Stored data
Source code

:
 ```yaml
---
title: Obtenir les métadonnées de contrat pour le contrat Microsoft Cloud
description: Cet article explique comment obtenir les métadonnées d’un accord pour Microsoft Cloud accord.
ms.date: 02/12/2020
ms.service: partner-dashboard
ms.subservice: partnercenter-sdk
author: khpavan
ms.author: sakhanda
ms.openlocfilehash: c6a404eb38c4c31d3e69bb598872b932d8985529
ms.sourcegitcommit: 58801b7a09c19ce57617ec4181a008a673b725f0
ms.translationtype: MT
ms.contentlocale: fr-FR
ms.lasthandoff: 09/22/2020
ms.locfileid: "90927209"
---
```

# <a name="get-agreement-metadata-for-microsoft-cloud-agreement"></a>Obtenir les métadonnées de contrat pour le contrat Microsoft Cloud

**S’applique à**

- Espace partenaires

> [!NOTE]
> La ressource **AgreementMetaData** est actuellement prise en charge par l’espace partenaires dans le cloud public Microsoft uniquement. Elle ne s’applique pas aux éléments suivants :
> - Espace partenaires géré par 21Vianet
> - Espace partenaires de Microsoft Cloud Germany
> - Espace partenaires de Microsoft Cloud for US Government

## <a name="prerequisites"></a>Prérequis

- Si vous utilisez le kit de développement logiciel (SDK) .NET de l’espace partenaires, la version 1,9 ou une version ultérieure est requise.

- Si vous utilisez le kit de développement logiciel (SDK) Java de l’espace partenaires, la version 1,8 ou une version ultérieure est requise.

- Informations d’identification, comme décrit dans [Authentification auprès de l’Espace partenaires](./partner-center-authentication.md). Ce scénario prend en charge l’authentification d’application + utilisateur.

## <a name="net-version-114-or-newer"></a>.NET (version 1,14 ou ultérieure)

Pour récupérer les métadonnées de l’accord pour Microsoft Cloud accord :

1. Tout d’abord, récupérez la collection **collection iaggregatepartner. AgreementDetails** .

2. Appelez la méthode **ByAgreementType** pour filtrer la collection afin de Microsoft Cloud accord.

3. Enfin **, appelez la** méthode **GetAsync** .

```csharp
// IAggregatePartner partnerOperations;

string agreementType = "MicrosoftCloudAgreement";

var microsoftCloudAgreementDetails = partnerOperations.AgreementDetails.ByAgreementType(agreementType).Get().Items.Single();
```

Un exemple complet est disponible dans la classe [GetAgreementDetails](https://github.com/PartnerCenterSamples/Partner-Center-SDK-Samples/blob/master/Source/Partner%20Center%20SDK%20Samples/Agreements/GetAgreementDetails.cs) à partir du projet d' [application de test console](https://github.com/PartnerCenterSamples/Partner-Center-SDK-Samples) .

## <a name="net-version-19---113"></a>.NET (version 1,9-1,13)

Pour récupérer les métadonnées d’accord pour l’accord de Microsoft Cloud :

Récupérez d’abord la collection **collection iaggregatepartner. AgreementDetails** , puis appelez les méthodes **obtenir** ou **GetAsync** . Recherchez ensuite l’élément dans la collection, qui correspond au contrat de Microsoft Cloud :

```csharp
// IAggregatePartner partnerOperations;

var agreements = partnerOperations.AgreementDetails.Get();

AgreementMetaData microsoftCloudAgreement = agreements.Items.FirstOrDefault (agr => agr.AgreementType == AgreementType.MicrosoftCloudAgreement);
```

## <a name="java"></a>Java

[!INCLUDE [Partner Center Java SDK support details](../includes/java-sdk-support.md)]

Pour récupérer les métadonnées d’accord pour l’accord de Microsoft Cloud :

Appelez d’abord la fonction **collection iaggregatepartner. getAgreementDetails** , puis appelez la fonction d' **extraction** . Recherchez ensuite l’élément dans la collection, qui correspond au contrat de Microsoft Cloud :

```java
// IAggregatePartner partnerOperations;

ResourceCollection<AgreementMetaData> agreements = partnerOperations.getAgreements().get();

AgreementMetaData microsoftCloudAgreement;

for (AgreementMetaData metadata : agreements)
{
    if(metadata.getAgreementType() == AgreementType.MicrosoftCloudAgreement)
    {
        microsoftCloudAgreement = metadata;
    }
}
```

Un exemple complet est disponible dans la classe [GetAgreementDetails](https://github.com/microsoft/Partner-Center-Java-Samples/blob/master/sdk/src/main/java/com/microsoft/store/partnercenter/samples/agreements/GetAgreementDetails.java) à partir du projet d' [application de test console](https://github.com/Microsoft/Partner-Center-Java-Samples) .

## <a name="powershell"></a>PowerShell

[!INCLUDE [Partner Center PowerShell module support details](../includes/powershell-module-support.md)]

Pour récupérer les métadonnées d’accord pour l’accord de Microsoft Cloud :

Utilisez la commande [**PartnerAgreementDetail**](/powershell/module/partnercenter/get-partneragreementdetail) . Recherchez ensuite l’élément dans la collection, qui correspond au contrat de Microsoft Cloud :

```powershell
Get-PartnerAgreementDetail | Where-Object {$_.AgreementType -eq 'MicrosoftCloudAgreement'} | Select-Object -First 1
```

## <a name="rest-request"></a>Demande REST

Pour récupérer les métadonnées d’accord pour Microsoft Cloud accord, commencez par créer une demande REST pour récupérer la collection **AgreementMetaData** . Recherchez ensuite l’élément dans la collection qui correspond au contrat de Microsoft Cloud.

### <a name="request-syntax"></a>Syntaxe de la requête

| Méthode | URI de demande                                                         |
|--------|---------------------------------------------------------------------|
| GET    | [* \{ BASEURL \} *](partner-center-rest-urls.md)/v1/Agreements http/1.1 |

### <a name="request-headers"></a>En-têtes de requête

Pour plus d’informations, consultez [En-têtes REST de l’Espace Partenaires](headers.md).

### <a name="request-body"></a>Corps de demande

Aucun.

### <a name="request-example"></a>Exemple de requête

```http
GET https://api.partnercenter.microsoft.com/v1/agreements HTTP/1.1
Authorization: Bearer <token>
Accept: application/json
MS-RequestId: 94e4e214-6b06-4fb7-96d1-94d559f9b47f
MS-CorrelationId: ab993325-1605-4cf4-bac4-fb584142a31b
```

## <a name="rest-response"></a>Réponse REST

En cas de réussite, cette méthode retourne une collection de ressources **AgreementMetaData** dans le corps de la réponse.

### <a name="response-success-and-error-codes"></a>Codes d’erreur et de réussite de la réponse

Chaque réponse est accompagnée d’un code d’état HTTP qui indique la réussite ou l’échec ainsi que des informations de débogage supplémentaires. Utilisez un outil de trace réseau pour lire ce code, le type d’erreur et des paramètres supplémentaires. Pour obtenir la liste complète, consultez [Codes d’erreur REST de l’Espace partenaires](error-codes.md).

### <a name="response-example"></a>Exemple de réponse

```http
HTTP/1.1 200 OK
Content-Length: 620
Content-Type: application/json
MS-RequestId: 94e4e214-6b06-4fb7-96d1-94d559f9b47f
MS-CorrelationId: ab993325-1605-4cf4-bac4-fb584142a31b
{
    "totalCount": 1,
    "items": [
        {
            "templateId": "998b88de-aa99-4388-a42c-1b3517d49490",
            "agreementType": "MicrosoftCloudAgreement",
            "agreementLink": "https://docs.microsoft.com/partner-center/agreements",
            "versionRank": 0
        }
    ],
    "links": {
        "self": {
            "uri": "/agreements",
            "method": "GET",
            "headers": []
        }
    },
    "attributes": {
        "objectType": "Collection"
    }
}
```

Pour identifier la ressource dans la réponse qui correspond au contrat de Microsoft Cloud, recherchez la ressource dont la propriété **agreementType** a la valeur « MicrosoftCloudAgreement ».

DESCRIPTION OF THE TASK: Output an identical copy of every record above.

EXERCISE RESULT:
Source code

:
 ```yaml
---
title: Obtenir les métadonnées de contrat pour le contrat Microsoft Cloud
description: Cet article explique comment obtenir les métadonnées d’un accord pour Microsoft Cloud accord.
ms.date: 02/12/2020
ms.service: partner-dashboard
ms.subservice: partnercenter-sdk
author: khpavan
ms.author: sakhanda
ms.openlocfilehash: c6a404eb38c4c31d3e69bb598872b932d8985529
ms.sourcegitcommit: 58801b7a09c19ce57617ec4181a008a673b725f0
ms.translationtype: MT
ms.contentlocale: fr-FR
ms.lasthandoff: 09/22/2020
ms.locfileid: "90927209"
---
```

# <a name="get-agreement-metadata-for-microsoft-cloud-agreement"></a>Obtenir les métadonnées de contrat pour le contrat Microsoft Cloud

**S’applique à**

- Espace partenaires

> [!NOTE]
> La ressource **AgreementMetaData** est actuellement prise en charge par l’espace partenaires dans le cloud public Microsoft uniquement. Elle ne s’applique pas aux éléments suivants :
> - Espace partenaires géré par 21Vianet
> - Espace partenaires de Microsoft Cloud Germany
> - Espace partenaires de Microsoft Cloud for US Government

## <a name="prerequisites"></a>Prérequis

- Si vous utilisez le kit de développement logiciel (SDK) .NET de l’espace partenaires, la version 1,9 ou une version ultérieure est requise.

- Si vous utilisez le kit de développement logiciel (SDK) Java de l’espace partenaires, la version 1,8 ou une version ultérieure est requise.

- Informations d’identification, comme décrit dans [Authentification auprès de l’Espace partenaires](./partner-center-authentication.md). Ce scénario prend en charge l’authentification d’application + utilisateur.

## <a name="net-version-114-or-newer"></a>.NET (version 1,14 ou ultérieure)

Pour récupérer les métadonnées de l’accord pour Microsoft Cloud accord :

1. Tout d’abord, récupérez la collection **collection iaggregatepartner. AgreementDetails** .

2. Appelez la méthode **ByAgreementType** pour filtrer la collection afin de Microsoft Cloud accord.

3. Enfin **, appelez la** méthode **GetAsync** .

```csharp
// IAggregatePartner partnerOperations;

string agreementType = "MicrosoftCloudAgreement";

var microsoftCloudAgreementDetails = partnerOperations.AgreementDetails.ByAgreementType(agreementType).Get().Items.Single();
```

Un exemple complet est disponible dans la classe [GetAgreementDetails](https://github.com/PartnerCenterSamples/Partner-Center-SDK-Samples/blob/master/Source/Partner%20Center%20SDK%20Samples/Agreements/GetAgreementDetails.cs) à partir du projet d' [application de test console](https://github.com/PartnerCenterSamples/Partner-Center-SDK-Samples) .

## <a name="net-version-19---113"></a>.NET (version 1,9-1,13)

Pour récupérer les métadonnées d’accord pour l’accord de Microsoft Cloud :

Récupérez d’abord la collection **collection iaggregatepartner. AgreementDetails** , puis appelez les méthodes **obtenir** ou **GetAsync** . Recherchez ensuite l’élément dans la collection, qui correspond au contrat de Microsoft Cloud :

```csharp
// IAggregatePartner partnerOperations;

var agreements = partnerOperations.AgreementDetails.Get();

AgreementMetaData microsoftCloudAgreement = agreements.Items.FirstOrDefault (agr => agr.AgreementType == AgreementType.MicrosoftCloudAgreement);
```

## <a name="java"></a>Java

[!INCLUDE [Partner Center Java SDK support details](../includes/java-sdk-support.md)]

Pour récupérer les métadonnées d’accord pour l’accord de Microsoft Cloud :

Appelez d’abord la fonction **collection iaggregatepartner. getAgreementDetails** , puis appelez la fonction d' **extraction** . Recherchez ensuite l’élément dans la collection, qui correspond au contrat de Microsoft Cloud :

```java
// IAggregatePartner partnerOperations;

ResourceCollection<AgreementMetaData> agreements = partnerOperations.getAgreements().get();

AgreementMetaData microsoftCloudAgreement;

for (AgreementMetaData metadata : agreements)
{
    if(metadata.getAgreementType() == AgreementType.MicrosoftCloudAgreement)
    {
        microsoftCloudAgreement = metadata;
    }
}
```

Un exemple complet est disponible dans la classe [GetAgreementDetails](https://github.com/microsoft/Partner-Center-Java-Samples/blob/master/sdk/src/main/java/com/microsoft/store/partnercenter/samples/agreements/GetAgreementDetails.java) à partir du projet d' [application de test console](https://github.com/Microsoft/Partner-Center-Java-Samples) .

## <a name="powershell"></a>PowerShell

[!INCLUDE [Partner Center PowerShell module support details](../includes/powershell-module-support.md)]

Pour récupérer les métadonnées d’accord pour l’accord de Microsoft Cloud :

Utilisez la commande [**PartnerAgreementDetail**](/powershell/module/partnercenter/get-partneragreementdetail) . Recherchez ensuite l’élément dans la collection, qui correspond au contrat de Microsoft Cloud :

```powershell
Get-PartnerAgreementDetail | Where-Object {$_.AgreementType -eq 'MicrosoftCloudAgreement'} | Select-Object -First 1
```

## <a name="rest-request"></a>Demande REST

Pour récupérer les métadonnées d’accord pour Microsoft Cloud accord, commencez par créer une demande REST pour récupérer la collection **AgreementMetaData** . Recherchez ensuite l’élément dans la collection qui correspond au contrat de Microsoft Cloud.

### <a name="request-syntax"></a>Syntaxe de la requête

| Méthode | URI de demande                                                         |
|--------|---------------------------------------------------------------------|
| GET    | [* \{ BASEURL \} *](partner-center-rest-urls.md)/v1/Agreements http/1.1 |

### <a name="request-headers"></a>En-têtes de requête

Pour plus d’informations, consultez [En-têtes REST de l’Espace Partenaires](headers.md).

### <a name="request-body"></a>Corps de demande

Aucun.

### <a name="request-example"></a>Exemple de requête

```http
GET https://api.partnercenter.microsoft.com/v1/agreements HTTP/1.1
Authorization: Bearer <token>
Accept: application/json
MS-RequestId: 94e4e214-6b06-4fb7-96d1-94d559f9b47f
MS-CorrelationId: ab993325-1605-4cf4-bac4-fb584142a31b
```

## <a name="rest-response"></a>Réponse REST

En cas de réussite, cette méthode retourne une collection de ressources **AgreementMetaData** dans le corps de la réponse.

### <a name="response-success-and-error-codes"></a>Codes d’erreur et de réussite de la réponse

Chaque réponse est accompagnée d’un code d’état HTTP qui indique la réussite ou l’échec ainsi que des informations de débogage supplémentaires. Utilisez un outil de trace réseau pour lire ce code, le type d’erreur et des paramètres supplémentaires. Pour obtenir la liste complète, consultez [Codes d’erreur REST de l’Espace partenaires](error-codes.md).

### <a name="response-example"></a>Exemple de réponse

```http
HTTP/1.1 200 OK
Content-Length: 620
Content-Type: application/json
MS-RequestId: 94e4e214-6b06-4fb7-96d1-94d559f9b47f
MS-CorrelationId: ab993325-1605-4cf4-bac4-fb584142a31b
{
    "totalCount": 1,
    "items": [
        {
            "templateId": "998b88de-aa99-4388-a42c-1b3517d49490",
            "agreementType": "MicrosoftCloudAgreement",
            "agreementLink": "https://docs.microsoft.com/partner-center/agreements",
            "versionRank": 0
        }
    ],
    "links": {
        "self": {
            "uri": "/agreements",
            "method": "GET",
            "headers": []
        }
    },
    "attributes": {
        "objectType": "Collection"
    }
}
```

Pour identifier la ressource dans la réponse qui correspond au contrat de Microsoft Cloud, recherchez la ressource dont la propriété **agreementType** a la valeur « MicrosoftCloudAgreement ».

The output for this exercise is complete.